The Glenn Gould School
- Former name: The Royal Conservatory of Music Professional School
- Established: 1987
- President: Alexander Brose
- Dean: Barry Shiffman
- Academic staff: 85
- Administrative staff: 9
- Students: 130
- Location: 273 Bloor Street West Toronto, Ontario, M5S 1W2, Canada 43°40′05″N 79°23′48″W﻿ / ﻿43.66793°N 79.39656°W
- Campus: Urban;
- Website: www.rcmusic.com/ggs/

= The Glenn Gould School =

Canadian music school

The Glenn Gould School is an elite institution for the training of professional musicians in performance at post-secondary and post-bachelor levels in Toronto, Ontario, Canada. The school was founded in 1987 and renamed in 1997 after the pianist Glenn Gould who was born and lived in Toronto and was an alumnus of The Royal Conservatory of Music there. It is considered one of the top music conservatories in the world. The school is located in the facilities of The Royal Conservatory of Music and is in the Yorkville neighbourhood of Downtown Toronto.

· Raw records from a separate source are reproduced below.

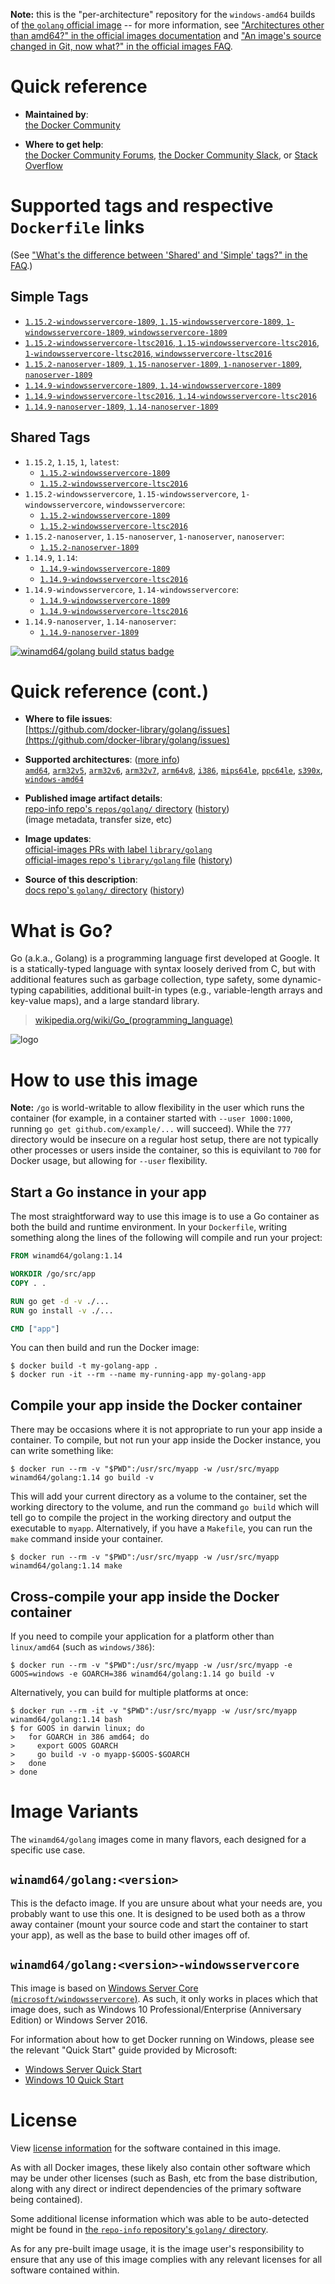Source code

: <!--

********************************************************************************

WARNING:

    DO NOT EDIT "golang/README.md"

    IT IS AUTO-GENERATED

    (from the other files in "golang/" combined with a set of templates)

********************************************************************************

-->

**Note:** this is the "per-architecture" repository for the `windows-amd64` builds of [the `golang` official image](https://hub.docker.com/_/golang) -- for more information, see ["Architectures other than amd64?" in the official images documentation](https://github.com/docker-library/official-images#architectures-other-than-amd64) and ["An image's source changed in Git, now what?" in the official images FAQ](https://github.com/docker-library/faq#an-images-source-changed-in-git-now-what).

# Quick reference

-	**Maintained by**:  
	[the Docker Community](https://github.com/docker-library/golang)

-	**Where to get help**:  
	[the Docker Community Forums](https://forums.docker.com/), [the Docker Community Slack](https://dockr.ly/slack), or [Stack Overflow](https://stackoverflow.com/search?tab=newest&q=docker)

# Supported tags and respective `Dockerfile` links

(See ["What's the difference between 'Shared' and 'Simple' tags?" in the FAQ](https://github.com/docker-library/faq#whats-the-difference-between-shared-and-simple-tags).)

## Simple Tags

-	[`1.15.2-windowsservercore-1809`, `1.15-windowsservercore-1809`, `1-windowsservercore-1809`, `windowsservercore-1809`](https://github.com/docker-library/golang/blob/ff43d9b3b514287fe6c598b7101a30455c3cda61/1.15/windows/windowsservercore-1809/Dockerfile)
-	[`1.15.2-windowsservercore-ltsc2016`, `1.15-windowsservercore-ltsc2016`, `1-windowsservercore-ltsc2016`, `windowsservercore-ltsc2016`](https://github.com/docker-library/golang/blob/ff43d9b3b514287fe6c598b7101a30455c3cda61/1.15/windows/windowsservercore-ltsc2016/Dockerfile)
-	[`1.15.2-nanoserver-1809`, `1.15-nanoserver-1809`, `1-nanoserver-1809`, `nanoserver-1809`](https://github.com/docker-library/golang/blob/ff43d9b3b514287fe6c598b7101a30455c3cda61/1.15/windows/nanoserver-1809/Dockerfile)
-	[`1.14.9-windowsservercore-1809`, `1.14-windowsservercore-1809`](https://github.com/docker-library/golang/blob/e9de0fa4fee7c178b9eb03925af91a86e0760940/1.14/windows/windowsservercore-1809/Dockerfile)
-	[`1.14.9-windowsservercore-ltsc2016`, `1.14-windowsservercore-ltsc2016`](https://github.com/docker-library/golang/blob/e9de0fa4fee7c178b9eb03925af91a86e0760940/1.14/windows/windowsservercore-ltsc2016/Dockerfile)
-	[`1.14.9-nanoserver-1809`, `1.14-nanoserver-1809`](https://github.com/docker-library/golang/blob/e9de0fa4fee7c178b9eb03925af91a86e0760940/1.14/windows/nanoserver-1809/Dockerfile)

## Shared Tags

-	`1.15.2`, `1.15`, `1`, `latest`:
	-	[`1.15.2-windowsservercore-1809`](https://github.com/docker-library/golang/blob/ff43d9b3b514287fe6c598b7101a30455c3cda61/1.15/windows/windowsservercore-1809/Dockerfile)
	-	[`1.15.2-windowsservercore-ltsc2016`](https://github.com/docker-library/golang/blob/ff43d9b3b514287fe6c598b7101a30455c3cda61/1.15/windows/windowsservercore-ltsc2016/Dockerfile)
-	`1.15.2-windowsservercore`, `1.15-windowsservercore`, `1-windowsservercore`, `windowsservercore`:
	-	[`1.15.2-windowsservercore-1809`](https://github.com/docker-library/golang/blob/ff43d9b3b514287fe6c598b7101a30455c3cda61/1.15/windows/windowsservercore-1809/Dockerfile)
	-	[`1.15.2-windowsservercore-ltsc2016`](https://github.com/docker-library/golang/blob/ff43d9b3b514287fe6c598b7101a30455c3cda61/1.15/windows/windowsservercore-ltsc2016/Dockerfile)
-	`1.15.2-nanoserver`, `1.15-nanoserver`, `1-nanoserver`, `nanoserver`:
	-	[`1.15.2-nanoserver-1809`](https://github.com/docker-library/golang/blob/ff43d9b3b514287fe6c598b7101a30455c3cda61/1.15/windows/nanoserver-1809/Dockerfile)
-	`1.14.9`, `1.14`:
	-	[`1.14.9-windowsservercore-1809`](https://github.com/docker-library/golang/blob/e9de0fa4fee7c178b9eb03925af91a86e0760940/1.14/windows/windowsservercore-1809/Dockerfile)
	-	[`1.14.9-windowsservercore-ltsc2016`](https://github.com/docker-library/golang/blob/e9de0fa4fee7c178b9eb03925af91a86e0760940/1.14/windows/windowsservercore-ltsc2016/Dockerfile)
-	`1.14.9-windowsservercore`, `1.14-windowsservercore`:
	-	[`1.14.9-windowsservercore-1809`](https://github.com/docker-library/golang/blob/e9de0fa4fee7c178b9eb03925af91a86e0760940/1.14/windows/windowsservercore-1809/Dockerfile)
	-	[`1.14.9-windowsservercore-ltsc2016`](https://github.com/docker-library/golang/blob/e9de0fa4fee7c178b9eb03925af91a86e0760940/1.14/windows/windowsservercore-ltsc2016/Dockerfile)
-	`1.14.9-nanoserver`, `1.14-nanoserver`:
	-	[`1.14.9-nanoserver-1809`](https://github.com/docker-library/golang/blob/e9de0fa4fee7c178b9eb03925af91a86e0760940/1.14/windows/nanoserver-1809/Dockerfile)

[![winamd64/golang build status badge](https://img.shields.io/jenkins/s/https/doi-janky.infosiftr.net/job/multiarch/job/windows-amd64/job/golang.svg?label=winamd64/golang%20%20build%20job)](https://doi-janky.infosiftr.net/job/multiarch/job/windows-amd64/job/golang/)

# Quick reference (cont.)

-	**Where to file issues**:  
	[https://github.com/docker-library/golang/issues](https://github.com/docker-library/golang/issues)

-	**Supported architectures**: ([more info](https://github.com/docker-library/official-images#architectures-other-than-amd64))  
	[`amd64`](https://hub.docker.com/r/amd64/golang/), [`arm32v5`](https://hub.docker.com/r/arm32v5/golang/), [`arm32v6`](https://hub.docker.com/r/arm32v6/golang/), [`arm32v7`](https://hub.docker.com/r/arm32v7/golang/), [`arm64v8`](https://hub.docker.com/r/arm64v8/golang/), [`i386`](https://hub.docker.com/r/i386/golang/), [`mips64le`](https://hub.docker.com/r/mips64le/golang/), [`ppc64le`](https://hub.docker.com/r/ppc64le/golang/), [`s390x`](https://hub.docker.com/r/s390x/golang/), [`windows-amd64`](https://hub.docker.com/r/winamd64/golang/)

-	**Published image artifact details**:  
	[repo-info repo's `repos/golang/` directory](https://github.com/docker-library/repo-info/blob/master/repos/golang) ([history](https://github.com/docker-library/repo-info/commits/master/repos/golang))  
	(image metadata, transfer size, etc)

-	**Image updates**:  
	[official-images PRs with label `library/golang`](https://github.com/docker-library/official-images/pulls?q=label%3Alibrary%2Fgolang)  
	[official-images repo's `library/golang` file](https://github.com/docker-library/official-images/blob/master/library/golang) ([history](https://github.com/docker-library/official-images/commits/master/library/golang))

-	**Source of this description**:  
	[docs repo's `golang/` directory](https://github.com/docker-library/docs/tree/master/golang) ([history](https://github.com/docker-library/docs/commits/master/golang))

# What is Go?

Go (a.k.a., Golang) is a programming language first developed at Google. It is a statically-typed language with syntax loosely derived from C, but with additional features such as garbage collection, type safety, some dynamic-typing capabilities, additional built-in types (e.g., variable-length arrays and key-value maps), and a large standard library.

> [wikipedia.org/wiki/Go_(programming_language)](http://en.wikipedia.org/wiki/Go_%28programming_language%29)

![logo](https://raw.githubusercontent.com/docker-library/docs/01c12653951b2fe592c1f93a13b4e289ada0e3a1/golang/logo.png)

# How to use this image

**Note:** `/go` is world-writable to allow flexibility in the user which runs the container (for example, in a container started with `--user 1000:1000`, running `go get github.com/example/...` will succeed). While the `777` directory would be insecure on a regular host setup, there are not typically other processes or users inside the container, so this is equivilant to `700` for Docker usage, but allowing for `--user` flexibility.

## Start a Go instance in your app

The most straightforward way to use this image is to use a Go container as both the build and runtime environment. In your `Dockerfile`, writing something along the lines of the following will compile and run your project:

```dockerfile
FROM winamd64/golang:1.14

WORKDIR /go/src/app
COPY . .

RUN go get -d -v ./...
RUN go install -v ./...

CMD ["app"]
```

You can then build and run the Docker image:

```console
$ docker build -t my-golang-app .
$ docker run -it --rm --name my-running-app my-golang-app
```

## Compile your app inside the Docker container

There may be occasions where it is not appropriate to run your app inside a container. To compile, but not run your app inside the Docker instance, you can write something like:

```console
$ docker run --rm -v "$PWD":/usr/src/myapp -w /usr/src/myapp winamd64/golang:1.14 go build -v
```

This will add your current directory as a volume to the container, set the working directory to the volume, and run the command `go build` which will tell go to compile the project in the working directory and output the executable to `myapp`. Alternatively, if you have a `Makefile`, you can run the `make` command inside your container.

```console
$ docker run --rm -v "$PWD":/usr/src/myapp -w /usr/src/myapp winamd64/golang:1.14 make
```

## Cross-compile your app inside the Docker container

If you need to compile your application for a platform other than `linux/amd64` (such as `windows/386`):

```console
$ docker run --rm -v "$PWD":/usr/src/myapp -w /usr/src/myapp -e GOOS=windows -e GOARCH=386 winamd64/golang:1.14 go build -v
```

Alternatively, you can build for multiple platforms at once:

```console
$ docker run --rm -it -v "$PWD":/usr/src/myapp -w /usr/src/myapp winamd64/golang:1.14 bash
$ for GOOS in darwin linux; do
>   for GOARCH in 386 amd64; do
>     export GOOS GOARCH
>     go build -v -o myapp-$GOOS-$GOARCH
>   done
> done
```

# Image Variants

The `winamd64/golang` images come in many flavors, each designed for a specific use case.

## `winamd64/golang:<version>`

This is the defacto image. If you are unsure about what your needs are, you probably want to use this one. It is designed to be used both as a throw away container (mount your source code and start the container to start your app), as well as the base to build other images off of.

## `winamd64/golang:<version>-windowsservercore`

This image is based on [Windows Server Core (`microsoft/windowsservercore`)](https://hub.docker.com/r/microsoft/windowsservercore/). As such, it only works in places which that image does, such as Windows 10 Professional/Enterprise (Anniversary Edition) or Windows Server 2016.

For information about how to get Docker running on Windows, please see the relevant "Quick Start" guide provided by Microsoft:

-	[Windows Server Quick Start](https://msdn.microsoft.com/en-us/virtualization/windowscontainers/quick_start/quick_start_windows_server)
-	[Windows 10 Quick Start](https://msdn.microsoft.com/en-us/virtualization/windowscontainers/quick_start/quick_start_windows_10)

# License

View [license information](http://golang.org/LICENSE) for the software contained in this image.

As with all Docker images, these likely also contain other software which may be under other licenses (such as Bash, etc from the base distribution, along with any direct or indirect dependencies of the primary software being contained).

Some additional license information which was able to be auto-detected might be found in [the `repo-info` repository's `golang/` directory](https://github.com/docker-library/repo-info/tree/master/repos/golang).

As for any pre-built image usage, it is the image user's responsibility to ensure that any use of this image complies with any relevant licenses for all software contained within.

It is located adjacent to the Royal Ontario Museum and near the University of Toronto.

==Origin==
The school was founded in 1987 as The Royal Conservatory of Music Professional School by The Royal Conservatory of Music in Toronto. The school was renamed on 1 January 1997 to The Glenn Gould School "to honour one of the greatest musical minds in history".